■ **Exercise**
Report all lines in the records that hold the string "with".
- Opening Delimiter -
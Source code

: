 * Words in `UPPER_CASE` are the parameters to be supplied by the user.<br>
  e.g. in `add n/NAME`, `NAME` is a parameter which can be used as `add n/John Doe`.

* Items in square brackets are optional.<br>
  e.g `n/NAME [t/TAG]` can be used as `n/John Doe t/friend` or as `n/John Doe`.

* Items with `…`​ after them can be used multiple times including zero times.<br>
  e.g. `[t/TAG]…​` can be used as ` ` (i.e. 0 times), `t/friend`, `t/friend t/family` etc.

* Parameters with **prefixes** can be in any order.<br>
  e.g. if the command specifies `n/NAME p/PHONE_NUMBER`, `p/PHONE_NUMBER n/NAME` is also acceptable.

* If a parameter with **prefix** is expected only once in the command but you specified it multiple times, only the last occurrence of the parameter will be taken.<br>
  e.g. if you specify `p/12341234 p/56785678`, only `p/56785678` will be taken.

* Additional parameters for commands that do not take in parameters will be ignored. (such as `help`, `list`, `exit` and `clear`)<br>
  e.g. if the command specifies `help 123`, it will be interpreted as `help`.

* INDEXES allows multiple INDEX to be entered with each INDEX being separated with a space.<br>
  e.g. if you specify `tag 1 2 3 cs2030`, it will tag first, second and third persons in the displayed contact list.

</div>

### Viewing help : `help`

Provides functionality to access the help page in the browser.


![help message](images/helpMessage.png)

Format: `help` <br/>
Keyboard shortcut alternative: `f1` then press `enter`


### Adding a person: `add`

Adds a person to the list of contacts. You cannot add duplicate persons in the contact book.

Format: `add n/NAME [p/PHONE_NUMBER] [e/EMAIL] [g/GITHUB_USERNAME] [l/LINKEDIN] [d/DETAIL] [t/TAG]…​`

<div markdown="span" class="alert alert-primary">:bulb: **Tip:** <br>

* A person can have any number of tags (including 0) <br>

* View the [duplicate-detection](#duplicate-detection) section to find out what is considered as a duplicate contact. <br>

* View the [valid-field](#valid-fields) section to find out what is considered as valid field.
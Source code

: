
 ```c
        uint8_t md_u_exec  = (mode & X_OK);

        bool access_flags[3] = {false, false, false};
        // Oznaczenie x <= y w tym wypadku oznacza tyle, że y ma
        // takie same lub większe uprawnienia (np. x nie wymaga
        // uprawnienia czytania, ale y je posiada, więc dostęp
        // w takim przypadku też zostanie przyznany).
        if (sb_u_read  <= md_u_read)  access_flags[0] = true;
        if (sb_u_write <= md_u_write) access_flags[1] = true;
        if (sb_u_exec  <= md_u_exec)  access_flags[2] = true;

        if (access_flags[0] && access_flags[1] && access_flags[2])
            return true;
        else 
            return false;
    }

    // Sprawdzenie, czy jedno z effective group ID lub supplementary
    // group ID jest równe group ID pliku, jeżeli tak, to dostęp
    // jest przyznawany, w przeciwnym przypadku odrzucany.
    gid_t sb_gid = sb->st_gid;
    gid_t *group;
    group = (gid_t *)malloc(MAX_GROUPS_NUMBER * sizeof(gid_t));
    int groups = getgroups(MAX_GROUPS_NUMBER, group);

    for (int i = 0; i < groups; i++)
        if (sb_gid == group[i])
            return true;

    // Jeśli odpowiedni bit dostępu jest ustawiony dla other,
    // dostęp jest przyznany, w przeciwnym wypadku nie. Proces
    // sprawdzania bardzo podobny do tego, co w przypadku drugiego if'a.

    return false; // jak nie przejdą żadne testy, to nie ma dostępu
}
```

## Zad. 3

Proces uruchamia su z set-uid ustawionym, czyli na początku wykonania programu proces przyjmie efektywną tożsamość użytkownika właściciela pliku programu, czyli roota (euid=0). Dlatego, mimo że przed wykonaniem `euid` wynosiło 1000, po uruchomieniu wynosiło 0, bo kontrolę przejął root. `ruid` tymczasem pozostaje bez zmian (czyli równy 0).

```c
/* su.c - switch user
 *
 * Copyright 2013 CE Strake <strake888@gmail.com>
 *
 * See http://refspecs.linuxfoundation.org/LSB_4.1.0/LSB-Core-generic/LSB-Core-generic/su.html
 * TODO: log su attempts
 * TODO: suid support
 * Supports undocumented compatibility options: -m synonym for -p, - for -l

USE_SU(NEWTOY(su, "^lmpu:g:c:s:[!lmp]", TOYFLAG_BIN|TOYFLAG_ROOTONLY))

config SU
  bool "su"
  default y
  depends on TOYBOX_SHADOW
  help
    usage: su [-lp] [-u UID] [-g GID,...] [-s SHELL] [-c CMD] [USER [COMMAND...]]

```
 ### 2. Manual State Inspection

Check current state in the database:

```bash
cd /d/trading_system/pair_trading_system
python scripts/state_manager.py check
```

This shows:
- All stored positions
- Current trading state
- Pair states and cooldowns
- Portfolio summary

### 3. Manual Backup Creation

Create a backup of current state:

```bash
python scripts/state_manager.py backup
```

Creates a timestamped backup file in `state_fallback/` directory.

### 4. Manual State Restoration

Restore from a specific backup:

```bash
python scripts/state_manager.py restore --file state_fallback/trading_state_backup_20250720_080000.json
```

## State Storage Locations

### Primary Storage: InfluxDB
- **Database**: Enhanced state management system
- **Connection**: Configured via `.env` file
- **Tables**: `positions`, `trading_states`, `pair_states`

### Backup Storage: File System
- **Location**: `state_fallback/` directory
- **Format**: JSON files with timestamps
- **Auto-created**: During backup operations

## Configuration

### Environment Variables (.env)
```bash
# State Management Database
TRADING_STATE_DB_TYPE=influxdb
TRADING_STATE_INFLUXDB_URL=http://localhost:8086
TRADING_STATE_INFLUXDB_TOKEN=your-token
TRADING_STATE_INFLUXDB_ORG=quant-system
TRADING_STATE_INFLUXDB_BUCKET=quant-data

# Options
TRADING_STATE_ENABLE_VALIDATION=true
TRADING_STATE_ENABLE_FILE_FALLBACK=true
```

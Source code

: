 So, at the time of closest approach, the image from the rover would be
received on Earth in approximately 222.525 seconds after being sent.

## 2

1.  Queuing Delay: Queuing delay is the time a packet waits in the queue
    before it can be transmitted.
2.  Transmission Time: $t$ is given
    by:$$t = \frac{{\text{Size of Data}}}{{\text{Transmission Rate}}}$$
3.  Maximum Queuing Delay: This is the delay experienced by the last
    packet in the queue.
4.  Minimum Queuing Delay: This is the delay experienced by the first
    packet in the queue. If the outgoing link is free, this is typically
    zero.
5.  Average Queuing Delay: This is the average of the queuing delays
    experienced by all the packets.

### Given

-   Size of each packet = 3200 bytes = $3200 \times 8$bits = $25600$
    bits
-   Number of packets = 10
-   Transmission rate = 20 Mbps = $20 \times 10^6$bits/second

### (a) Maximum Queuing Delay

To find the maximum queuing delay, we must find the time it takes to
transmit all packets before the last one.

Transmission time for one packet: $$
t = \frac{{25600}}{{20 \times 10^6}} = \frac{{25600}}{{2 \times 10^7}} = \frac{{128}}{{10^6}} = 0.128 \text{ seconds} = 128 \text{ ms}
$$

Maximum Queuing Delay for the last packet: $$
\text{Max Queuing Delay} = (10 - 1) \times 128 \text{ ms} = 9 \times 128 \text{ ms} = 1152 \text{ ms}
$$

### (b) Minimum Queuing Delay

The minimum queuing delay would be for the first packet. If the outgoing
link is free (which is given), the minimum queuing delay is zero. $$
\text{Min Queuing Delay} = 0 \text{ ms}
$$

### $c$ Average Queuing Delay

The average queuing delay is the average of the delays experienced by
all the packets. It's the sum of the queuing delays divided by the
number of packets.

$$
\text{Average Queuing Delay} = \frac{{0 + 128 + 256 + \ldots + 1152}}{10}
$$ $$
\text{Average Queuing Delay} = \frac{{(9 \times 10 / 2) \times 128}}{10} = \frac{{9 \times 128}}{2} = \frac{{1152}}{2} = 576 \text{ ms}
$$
- Closing Delimiter -
■ **Written response**
* Items with `…`​ after them can be used multiple times including zero times.<br>
* Parameters with **prefixes** can be in any order.<br>
* If a parameter with **prefix** is expected only once in the command but you specified it multiple times, only the last occurrence of the parameter will be taken.<br>
* INDEXES allows multiple INDEX to be entered with each INDEX being separated with a space.<br>
- **Format**: JSON files with timestamps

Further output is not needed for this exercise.